Model theoretic semantics seeks to understand how syntactic categories and subcategories of words are mapped to certain types of meanings. This relationship between syntax and semantics is particularly relevant for theories of language acquisition (viz., syntactic bootstrapping) and category coercions (e.g., using nouns as verbs or verbs as nouns). This talk discusses not only how facts concerning syntactic bootstrapping and category coercion might influence our semantic theories, but also how our semantic theories might lead to new hypotheses about language acquisition. Both of these issues are explored through an analysis of gradable adjectives.

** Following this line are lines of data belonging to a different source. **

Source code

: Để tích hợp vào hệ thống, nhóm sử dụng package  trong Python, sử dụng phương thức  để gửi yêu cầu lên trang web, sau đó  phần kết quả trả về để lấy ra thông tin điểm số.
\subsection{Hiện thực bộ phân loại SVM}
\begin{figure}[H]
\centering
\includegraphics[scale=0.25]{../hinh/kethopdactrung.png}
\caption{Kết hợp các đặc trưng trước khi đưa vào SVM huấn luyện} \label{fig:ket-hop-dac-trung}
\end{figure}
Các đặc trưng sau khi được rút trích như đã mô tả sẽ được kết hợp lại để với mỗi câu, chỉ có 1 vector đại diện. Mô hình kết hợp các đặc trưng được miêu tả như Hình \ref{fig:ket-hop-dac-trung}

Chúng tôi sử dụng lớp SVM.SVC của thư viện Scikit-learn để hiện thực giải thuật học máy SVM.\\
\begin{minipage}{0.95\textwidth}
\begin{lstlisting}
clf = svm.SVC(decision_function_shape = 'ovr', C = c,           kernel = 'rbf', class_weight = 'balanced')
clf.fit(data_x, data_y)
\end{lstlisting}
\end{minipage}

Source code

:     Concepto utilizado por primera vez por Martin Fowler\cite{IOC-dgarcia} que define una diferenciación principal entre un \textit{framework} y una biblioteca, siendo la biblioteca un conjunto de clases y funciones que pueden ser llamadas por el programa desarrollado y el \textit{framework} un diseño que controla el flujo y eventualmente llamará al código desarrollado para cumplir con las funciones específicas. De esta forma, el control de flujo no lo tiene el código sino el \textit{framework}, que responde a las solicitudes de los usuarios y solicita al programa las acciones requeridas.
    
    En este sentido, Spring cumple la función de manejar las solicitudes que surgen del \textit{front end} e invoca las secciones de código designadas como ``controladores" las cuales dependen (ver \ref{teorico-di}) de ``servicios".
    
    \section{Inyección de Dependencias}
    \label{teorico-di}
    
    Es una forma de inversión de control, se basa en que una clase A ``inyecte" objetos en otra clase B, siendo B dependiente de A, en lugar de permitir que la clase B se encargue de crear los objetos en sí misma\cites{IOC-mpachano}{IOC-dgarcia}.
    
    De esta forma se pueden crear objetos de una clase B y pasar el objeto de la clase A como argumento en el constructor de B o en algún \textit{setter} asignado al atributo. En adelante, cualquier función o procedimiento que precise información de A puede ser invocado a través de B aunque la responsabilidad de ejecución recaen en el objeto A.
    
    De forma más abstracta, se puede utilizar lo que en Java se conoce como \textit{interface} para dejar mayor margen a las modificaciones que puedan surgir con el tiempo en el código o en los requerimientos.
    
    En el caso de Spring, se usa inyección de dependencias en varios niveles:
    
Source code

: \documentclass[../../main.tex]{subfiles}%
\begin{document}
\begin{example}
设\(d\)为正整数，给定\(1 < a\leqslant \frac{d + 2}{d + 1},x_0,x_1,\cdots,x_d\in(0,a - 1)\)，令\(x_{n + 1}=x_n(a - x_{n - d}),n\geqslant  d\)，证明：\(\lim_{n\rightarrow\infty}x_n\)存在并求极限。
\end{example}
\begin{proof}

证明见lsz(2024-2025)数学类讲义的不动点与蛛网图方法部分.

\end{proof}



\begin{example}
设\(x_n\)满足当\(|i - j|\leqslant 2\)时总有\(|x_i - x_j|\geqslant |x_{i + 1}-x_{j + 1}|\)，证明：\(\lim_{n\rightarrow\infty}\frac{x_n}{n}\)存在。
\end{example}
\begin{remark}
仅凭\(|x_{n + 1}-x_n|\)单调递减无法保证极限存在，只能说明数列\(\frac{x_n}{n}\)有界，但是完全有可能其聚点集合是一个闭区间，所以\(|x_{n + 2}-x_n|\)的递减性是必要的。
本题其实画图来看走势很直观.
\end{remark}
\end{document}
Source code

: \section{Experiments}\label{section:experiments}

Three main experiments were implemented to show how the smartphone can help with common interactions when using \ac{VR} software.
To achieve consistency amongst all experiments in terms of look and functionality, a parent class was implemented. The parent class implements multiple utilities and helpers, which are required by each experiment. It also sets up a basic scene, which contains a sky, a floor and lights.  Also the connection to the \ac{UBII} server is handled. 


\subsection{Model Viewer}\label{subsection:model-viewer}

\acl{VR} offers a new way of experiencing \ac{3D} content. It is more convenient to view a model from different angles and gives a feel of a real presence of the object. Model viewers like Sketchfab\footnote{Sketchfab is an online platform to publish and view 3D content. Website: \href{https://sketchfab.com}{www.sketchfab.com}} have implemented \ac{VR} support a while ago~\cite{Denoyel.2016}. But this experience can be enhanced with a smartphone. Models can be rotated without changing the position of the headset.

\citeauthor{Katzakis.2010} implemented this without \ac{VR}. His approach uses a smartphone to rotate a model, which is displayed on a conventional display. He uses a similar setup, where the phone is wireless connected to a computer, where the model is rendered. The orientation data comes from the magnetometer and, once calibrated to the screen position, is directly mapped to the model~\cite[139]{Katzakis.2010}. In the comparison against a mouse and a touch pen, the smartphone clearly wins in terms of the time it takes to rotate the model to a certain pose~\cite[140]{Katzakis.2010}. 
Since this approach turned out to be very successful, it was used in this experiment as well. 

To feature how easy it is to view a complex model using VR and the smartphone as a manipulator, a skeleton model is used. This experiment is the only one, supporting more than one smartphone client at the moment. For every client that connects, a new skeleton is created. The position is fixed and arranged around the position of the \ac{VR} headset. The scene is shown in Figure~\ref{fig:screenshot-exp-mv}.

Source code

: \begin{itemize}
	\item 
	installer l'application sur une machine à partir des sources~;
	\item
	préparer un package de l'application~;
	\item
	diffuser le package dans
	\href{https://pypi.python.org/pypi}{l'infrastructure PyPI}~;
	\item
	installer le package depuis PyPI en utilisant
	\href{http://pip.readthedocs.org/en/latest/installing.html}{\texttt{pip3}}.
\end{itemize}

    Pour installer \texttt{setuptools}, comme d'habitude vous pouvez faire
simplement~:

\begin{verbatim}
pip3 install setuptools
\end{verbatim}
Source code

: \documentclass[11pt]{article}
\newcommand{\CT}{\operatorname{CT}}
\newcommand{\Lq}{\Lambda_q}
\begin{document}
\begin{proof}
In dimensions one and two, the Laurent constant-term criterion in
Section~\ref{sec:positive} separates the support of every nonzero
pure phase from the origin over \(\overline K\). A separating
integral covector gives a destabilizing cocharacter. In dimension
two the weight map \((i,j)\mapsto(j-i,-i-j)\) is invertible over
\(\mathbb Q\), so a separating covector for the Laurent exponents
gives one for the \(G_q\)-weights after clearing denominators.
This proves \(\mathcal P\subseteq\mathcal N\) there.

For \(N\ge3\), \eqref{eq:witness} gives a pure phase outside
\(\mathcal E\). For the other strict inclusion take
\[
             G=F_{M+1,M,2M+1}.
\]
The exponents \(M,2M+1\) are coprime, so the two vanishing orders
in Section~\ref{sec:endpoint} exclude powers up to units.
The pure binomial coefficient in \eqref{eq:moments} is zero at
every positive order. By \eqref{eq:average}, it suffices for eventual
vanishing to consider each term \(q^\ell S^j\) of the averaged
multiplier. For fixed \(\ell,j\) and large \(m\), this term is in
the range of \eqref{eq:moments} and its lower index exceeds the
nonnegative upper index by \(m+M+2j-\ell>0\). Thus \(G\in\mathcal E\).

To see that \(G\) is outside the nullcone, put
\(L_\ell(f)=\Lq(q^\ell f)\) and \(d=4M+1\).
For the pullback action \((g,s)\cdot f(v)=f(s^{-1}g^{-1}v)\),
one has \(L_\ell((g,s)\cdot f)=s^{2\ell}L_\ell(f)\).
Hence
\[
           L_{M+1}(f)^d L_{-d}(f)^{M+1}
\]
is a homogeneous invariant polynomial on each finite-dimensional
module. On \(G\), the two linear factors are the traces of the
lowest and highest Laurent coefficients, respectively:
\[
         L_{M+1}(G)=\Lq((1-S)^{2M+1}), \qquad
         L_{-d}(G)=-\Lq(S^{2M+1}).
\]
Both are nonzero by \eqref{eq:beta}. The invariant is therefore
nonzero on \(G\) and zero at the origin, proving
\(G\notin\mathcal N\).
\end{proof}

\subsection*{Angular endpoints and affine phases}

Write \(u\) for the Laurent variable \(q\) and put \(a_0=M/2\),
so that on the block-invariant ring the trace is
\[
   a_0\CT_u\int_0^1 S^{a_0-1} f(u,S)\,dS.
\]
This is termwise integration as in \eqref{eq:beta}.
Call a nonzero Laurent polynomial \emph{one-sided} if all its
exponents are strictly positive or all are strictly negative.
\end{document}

Gradable adjectives such as `tall’ often presuppose that the elements in their domain are linearly ordered with respect to some gradable property (such as height). For example, competent speakers know that if (1a) is true then (1b) must also be true.

(1) a. John isn’t taller than Bill and Bill isn’t taller than John.
b. John is as tall as Bill and vice versa.

Such conclusions can be reached without knowing anything about the context of utterance, indicating that this entailment relationship follows, at least partly, from the meaning of `tall’ rather than from world knowledge. Interestingly, this presumption of linearity influences how people treat unknown words and even partly determines the interpretation of non-gradable adjectives when they appear with gradable syntax (such as `very,’ as in `Mary is very pregnant’). Generally, new or coerced words that appear in gradable syntax are assumed to linearly order their domains.

In contrast to `tall,’ certain gradable adjectives — such as `successful,’ `good,’ and `smart’ — do not imply that the elements in their domain are linearly ordered. The challenge for an adequate semantic theory is to explain why some adjectives require linear orders and others do not, yet also explain why novel words and usages are presumed to linearly order elements in their domain.

The theory presented in this talk attempts to meet this challenge by hypothesizing a link between context sensitivity and linear orders. It is argued that non-linear orders are derived from gradable adjectives that are underspecified in terms of how they compare and rank individuals on a scale. However, if this hypothesis is correct, then it must be assumed that children and adults presuppose that novel words are not context sensitive (until positive evidence indicates otherwise).